Passive Hydroponics Systems
A passive hydroponics system will use some sort of mechanism to suspend a plant allowing the roots to hang into the nutrient solution. This method will be moderately successful with the main disadvantage being, ‘how do you support the plant as it grows?’.
A simple system would be to fill a 5-gallon cooler with water, mix in an appropriate amount of hydroponic nutrients and float your plant in the cooler in a piece of styrofoam with a hole for the plant to cut into the middle. This is known as the ‘deepwater culture’ (DWC) of a rafting system.
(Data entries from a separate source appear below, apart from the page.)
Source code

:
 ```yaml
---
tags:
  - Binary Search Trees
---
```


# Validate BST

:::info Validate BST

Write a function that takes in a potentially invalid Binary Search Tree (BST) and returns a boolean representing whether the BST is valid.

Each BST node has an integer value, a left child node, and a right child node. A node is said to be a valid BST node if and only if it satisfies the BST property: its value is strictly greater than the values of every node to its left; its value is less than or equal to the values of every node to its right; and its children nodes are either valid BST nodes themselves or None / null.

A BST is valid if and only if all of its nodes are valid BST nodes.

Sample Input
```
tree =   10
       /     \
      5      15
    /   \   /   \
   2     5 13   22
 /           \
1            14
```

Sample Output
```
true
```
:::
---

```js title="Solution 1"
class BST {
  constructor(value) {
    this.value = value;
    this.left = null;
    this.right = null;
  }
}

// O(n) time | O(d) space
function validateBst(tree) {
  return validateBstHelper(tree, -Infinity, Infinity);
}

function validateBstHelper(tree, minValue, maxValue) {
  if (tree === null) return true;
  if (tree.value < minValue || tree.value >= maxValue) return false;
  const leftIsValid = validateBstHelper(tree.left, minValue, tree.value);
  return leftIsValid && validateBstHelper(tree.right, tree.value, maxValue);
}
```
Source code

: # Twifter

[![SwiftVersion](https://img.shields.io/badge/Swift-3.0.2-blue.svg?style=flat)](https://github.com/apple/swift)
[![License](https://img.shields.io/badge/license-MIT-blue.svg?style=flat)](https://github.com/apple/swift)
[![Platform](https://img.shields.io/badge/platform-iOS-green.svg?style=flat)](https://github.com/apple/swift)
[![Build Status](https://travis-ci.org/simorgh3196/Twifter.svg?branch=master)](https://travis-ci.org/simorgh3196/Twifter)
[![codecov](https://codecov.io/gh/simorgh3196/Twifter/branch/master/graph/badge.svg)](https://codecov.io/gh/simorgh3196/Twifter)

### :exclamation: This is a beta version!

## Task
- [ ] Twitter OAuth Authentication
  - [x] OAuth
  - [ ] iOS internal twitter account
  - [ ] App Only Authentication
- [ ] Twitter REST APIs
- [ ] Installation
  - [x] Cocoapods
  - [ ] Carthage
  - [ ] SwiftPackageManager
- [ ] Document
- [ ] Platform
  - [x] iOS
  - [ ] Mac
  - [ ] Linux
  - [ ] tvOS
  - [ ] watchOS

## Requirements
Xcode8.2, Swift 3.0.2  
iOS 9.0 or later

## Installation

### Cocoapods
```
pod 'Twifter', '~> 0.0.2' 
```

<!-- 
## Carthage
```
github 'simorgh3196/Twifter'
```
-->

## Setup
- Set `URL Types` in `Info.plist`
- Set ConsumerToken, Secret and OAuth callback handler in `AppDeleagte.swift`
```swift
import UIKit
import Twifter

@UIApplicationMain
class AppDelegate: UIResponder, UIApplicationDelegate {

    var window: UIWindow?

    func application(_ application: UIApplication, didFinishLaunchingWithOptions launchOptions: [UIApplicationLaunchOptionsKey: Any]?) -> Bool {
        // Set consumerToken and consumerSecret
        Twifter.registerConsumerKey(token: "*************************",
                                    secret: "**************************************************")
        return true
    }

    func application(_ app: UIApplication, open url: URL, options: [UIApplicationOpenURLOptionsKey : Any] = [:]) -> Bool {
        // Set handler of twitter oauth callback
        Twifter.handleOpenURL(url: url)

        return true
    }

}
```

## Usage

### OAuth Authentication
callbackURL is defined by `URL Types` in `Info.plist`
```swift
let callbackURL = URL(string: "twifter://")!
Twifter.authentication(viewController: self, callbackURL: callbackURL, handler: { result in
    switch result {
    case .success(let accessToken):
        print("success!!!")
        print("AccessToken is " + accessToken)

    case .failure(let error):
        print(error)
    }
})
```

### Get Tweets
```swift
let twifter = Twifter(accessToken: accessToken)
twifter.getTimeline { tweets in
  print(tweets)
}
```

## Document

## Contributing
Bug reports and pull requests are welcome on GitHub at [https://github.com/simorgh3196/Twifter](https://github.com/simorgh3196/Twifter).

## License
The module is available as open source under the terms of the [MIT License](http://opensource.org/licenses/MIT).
Just be sure not to sink the plant too low or it will drown.
A very simple and effective set up except once a plant grows it will overbalance and sink like a ship in a storm if it is not somehow supported. Still, such a setup may be ideal for something like ‘lettuce’.
Remember the 5 basic requirements plants have to survive? They were light, water, oxygen, temperature, and mineral salts (or nutrient). Keeping these in mind, I would include an aquarium air bubbler in the cooler to add oxygen and, of course, a good light source.
Aquaponics can also be classified as a passive hydroponics system. This method uses a working aquarium, with fish, as the container and nutrient solution into which you suspend a plant’s roots. It already has an aquarium bubbler supplying oxygen and with a good light source sounds like the perfect way to grow a vegetable plant…. the 4 basic requirements of plants are met…
The theory is that fish eat and excrete nutrient-rich matter on which a plant will feed and prosper. Will it work? No! You may have some small measure of success by luck alone but this is not a viable hydroponics method.
Remember that a vegetable plant has evolved to have very specific nutritional requirements – certainly different from the nutrition a water lily may need. Aquatic plants such as water-lilies have evolved to prosper in such an environment so if you wish to add plants to your aquarium, add aquatic plants, not vegetables.
Another classic ‘passive’ system would be to fill a jar with nutrient solution, jam the neck with a wad of cotton with a small plant poking through with roots dangling in the water. As a finishing touch put a small aquarium bubbler into the jar for oxygen.
A popular and easy hydroponics system is called a ‘wick’ system. Suspend a ‘wick’ made from absorbent material from just under plant roots in substrate down into the nutrient solution. Capillary action will draw nutrient solution up the wick into the growing medium keeping it damp to feed your plants.